What should I do if I am unable to scan the test stick while performing the BD Veritor™️ At-Home COVID-19* Test?

The Scanwell® App requires access to your camera in order to complete this step. Please ensure you have enabled camera access for the Scanwell® App in your smartphone settings.

Find a clean, flat, non-reflective working surface indoors with bright and even lighting. Window light is preferable, but avoid harsh light and nearby shadows. Do not test outside. Clean your camera lens, and make sure the entire scan card is visible on your screen when scanning. The test stick should be placed in the center of the scan card within the outline. Daylight is preferable for testing. If using household light, you should be close to, but not directly underneath, the light. If you continue to have issues, try moving to another room.
Overhead or ceiling lights can cause shadows. Your camera can detect faint shadows that you may not see. If you experience persistent issues, move to a different room or try switching off any overhead or ceiling lighting and use a desk lamp instead.

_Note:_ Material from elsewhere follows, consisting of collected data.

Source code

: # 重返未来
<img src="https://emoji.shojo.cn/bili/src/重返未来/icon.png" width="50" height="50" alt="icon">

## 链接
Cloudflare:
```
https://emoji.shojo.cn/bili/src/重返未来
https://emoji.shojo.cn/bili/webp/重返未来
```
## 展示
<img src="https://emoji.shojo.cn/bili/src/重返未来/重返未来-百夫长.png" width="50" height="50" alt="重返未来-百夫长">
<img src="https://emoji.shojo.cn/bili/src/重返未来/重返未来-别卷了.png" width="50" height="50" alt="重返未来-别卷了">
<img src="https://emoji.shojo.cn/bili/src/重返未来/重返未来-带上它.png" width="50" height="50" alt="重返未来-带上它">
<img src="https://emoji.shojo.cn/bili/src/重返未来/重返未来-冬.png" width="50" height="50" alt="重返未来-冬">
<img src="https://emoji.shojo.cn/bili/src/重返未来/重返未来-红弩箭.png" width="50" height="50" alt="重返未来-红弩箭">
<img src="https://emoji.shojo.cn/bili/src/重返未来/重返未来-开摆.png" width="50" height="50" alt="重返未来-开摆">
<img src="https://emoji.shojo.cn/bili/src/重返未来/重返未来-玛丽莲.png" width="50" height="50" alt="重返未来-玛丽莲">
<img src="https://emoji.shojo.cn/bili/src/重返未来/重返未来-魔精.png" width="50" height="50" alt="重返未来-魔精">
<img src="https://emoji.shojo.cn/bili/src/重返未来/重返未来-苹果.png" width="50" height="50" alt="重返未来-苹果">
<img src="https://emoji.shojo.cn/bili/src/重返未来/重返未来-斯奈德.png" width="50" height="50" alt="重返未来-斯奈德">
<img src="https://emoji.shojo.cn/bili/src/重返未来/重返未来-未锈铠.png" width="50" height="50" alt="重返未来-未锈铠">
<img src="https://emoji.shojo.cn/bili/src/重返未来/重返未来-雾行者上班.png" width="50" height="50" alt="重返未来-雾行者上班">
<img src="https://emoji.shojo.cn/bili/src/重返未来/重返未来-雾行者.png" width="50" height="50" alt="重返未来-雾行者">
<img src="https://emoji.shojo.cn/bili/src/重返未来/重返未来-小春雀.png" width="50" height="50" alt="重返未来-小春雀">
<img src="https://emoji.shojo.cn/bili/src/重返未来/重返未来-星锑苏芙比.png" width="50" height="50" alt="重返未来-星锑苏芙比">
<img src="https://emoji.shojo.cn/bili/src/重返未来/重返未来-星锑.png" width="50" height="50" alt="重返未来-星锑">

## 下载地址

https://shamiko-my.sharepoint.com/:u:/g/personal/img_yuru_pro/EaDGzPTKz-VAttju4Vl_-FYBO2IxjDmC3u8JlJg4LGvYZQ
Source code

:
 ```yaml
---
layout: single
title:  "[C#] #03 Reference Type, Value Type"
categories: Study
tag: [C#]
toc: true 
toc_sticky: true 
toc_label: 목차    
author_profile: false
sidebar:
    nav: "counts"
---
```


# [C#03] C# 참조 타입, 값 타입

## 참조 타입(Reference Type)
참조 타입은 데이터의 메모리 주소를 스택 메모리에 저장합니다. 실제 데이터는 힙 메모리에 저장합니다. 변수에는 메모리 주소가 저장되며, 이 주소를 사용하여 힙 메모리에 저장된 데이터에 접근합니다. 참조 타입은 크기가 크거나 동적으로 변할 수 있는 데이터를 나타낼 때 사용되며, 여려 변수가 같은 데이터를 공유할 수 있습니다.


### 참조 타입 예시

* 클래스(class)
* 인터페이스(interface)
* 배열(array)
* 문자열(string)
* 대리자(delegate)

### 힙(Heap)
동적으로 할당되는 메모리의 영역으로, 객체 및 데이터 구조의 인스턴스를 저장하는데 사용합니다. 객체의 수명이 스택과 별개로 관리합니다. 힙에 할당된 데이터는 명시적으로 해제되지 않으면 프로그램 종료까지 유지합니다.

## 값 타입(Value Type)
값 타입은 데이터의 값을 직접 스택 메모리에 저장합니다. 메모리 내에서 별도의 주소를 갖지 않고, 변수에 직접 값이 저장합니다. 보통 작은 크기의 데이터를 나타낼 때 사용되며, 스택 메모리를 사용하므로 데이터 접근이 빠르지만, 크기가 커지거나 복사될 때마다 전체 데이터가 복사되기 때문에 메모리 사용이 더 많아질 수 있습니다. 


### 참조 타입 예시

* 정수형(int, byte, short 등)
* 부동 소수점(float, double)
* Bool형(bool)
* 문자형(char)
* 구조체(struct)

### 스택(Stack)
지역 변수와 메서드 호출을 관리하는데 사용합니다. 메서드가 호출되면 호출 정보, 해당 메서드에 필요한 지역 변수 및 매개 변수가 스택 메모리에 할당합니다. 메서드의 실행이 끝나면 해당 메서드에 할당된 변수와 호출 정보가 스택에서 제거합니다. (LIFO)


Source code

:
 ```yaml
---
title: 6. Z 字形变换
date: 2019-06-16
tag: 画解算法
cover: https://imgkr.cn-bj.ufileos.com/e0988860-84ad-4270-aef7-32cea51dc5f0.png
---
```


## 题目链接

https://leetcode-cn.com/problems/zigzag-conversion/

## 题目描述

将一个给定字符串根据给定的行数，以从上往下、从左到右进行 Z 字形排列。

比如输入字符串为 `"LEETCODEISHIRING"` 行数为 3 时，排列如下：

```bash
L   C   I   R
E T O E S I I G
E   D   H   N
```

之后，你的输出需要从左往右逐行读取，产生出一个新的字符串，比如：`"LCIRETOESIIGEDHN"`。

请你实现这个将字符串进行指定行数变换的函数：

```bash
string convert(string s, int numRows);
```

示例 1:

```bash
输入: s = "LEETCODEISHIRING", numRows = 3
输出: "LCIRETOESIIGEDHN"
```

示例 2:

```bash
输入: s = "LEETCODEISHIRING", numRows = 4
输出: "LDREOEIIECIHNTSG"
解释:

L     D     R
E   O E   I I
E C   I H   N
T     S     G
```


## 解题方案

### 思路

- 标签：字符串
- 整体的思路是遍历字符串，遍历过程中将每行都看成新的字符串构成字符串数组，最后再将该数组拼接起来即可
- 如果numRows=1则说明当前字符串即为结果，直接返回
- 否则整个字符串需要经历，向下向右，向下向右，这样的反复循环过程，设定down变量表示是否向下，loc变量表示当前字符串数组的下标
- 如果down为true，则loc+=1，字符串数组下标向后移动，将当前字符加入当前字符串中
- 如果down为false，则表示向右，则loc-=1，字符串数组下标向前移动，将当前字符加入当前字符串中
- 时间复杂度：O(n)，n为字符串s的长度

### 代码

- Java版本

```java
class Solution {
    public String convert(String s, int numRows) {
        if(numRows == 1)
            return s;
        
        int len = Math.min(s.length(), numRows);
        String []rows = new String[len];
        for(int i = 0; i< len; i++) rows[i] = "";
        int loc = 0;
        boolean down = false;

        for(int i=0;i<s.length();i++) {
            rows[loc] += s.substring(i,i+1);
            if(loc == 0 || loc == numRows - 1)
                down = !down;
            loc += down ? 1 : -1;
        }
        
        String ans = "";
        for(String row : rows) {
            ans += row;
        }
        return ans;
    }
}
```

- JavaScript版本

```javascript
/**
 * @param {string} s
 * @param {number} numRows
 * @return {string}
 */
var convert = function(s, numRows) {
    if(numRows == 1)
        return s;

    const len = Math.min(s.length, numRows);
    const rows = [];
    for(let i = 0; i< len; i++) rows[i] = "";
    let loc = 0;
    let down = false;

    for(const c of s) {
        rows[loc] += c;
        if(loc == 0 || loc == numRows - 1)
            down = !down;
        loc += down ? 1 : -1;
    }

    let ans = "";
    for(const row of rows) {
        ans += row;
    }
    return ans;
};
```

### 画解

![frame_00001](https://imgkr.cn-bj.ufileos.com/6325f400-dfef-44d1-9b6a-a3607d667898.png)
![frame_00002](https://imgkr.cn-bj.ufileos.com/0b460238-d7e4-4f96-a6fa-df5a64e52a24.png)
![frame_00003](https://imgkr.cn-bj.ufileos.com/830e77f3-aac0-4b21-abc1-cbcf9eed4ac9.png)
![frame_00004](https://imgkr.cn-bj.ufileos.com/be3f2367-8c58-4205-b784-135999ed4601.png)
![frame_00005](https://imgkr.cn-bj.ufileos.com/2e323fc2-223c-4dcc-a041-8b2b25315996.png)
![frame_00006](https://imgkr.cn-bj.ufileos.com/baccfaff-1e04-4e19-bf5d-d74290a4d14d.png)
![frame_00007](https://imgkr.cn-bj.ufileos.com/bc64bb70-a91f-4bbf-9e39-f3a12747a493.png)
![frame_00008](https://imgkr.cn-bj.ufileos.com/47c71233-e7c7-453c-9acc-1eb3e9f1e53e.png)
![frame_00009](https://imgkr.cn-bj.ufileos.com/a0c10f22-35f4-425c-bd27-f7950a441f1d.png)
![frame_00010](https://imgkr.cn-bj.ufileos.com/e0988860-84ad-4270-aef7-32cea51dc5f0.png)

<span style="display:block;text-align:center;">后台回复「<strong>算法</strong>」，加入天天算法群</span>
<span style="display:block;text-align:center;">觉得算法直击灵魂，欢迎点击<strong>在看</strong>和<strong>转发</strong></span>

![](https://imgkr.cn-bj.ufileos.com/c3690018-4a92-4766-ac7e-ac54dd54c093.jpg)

You may need to move the scan card and test stick away from intensely bright lights due to glare.
The Scanwell® App will provide feedback to help you complete the scan. Please refer to the onscreen instructions for more information on how to successfully perform the scan. The test stick cannot be analyzed after the 5 minute scanning timer and analyzing the test stick after the 5 minute scanning timer can lead to inaccurate test results. If you are still unable to complete this step despite following the instructions, please call the BD Customer Care team at 844-4-VERITOR (844-483-7486) for more information on what to do next.

*This product has not been FDA cleared or approved, but has been authorized by FDA under an Emergency Use Authorization. This product has been authorized only for the detection of proteins from SARS-CoV-2, not for any other viruses or pathogens. The emergency use of this product is only authorized for the duration of the declaration that circumstances exist justifying the authorization of emergency use of in vitro diagnostics for detection and/or diagnosis of COVID-19 under Section 564(b)(1) of the Federal Food, Drug and Cosmetic Act, 21 U.S.C § 360bbb-3(b)(1), unless the declaration is terminated or authorization is revoked sooner.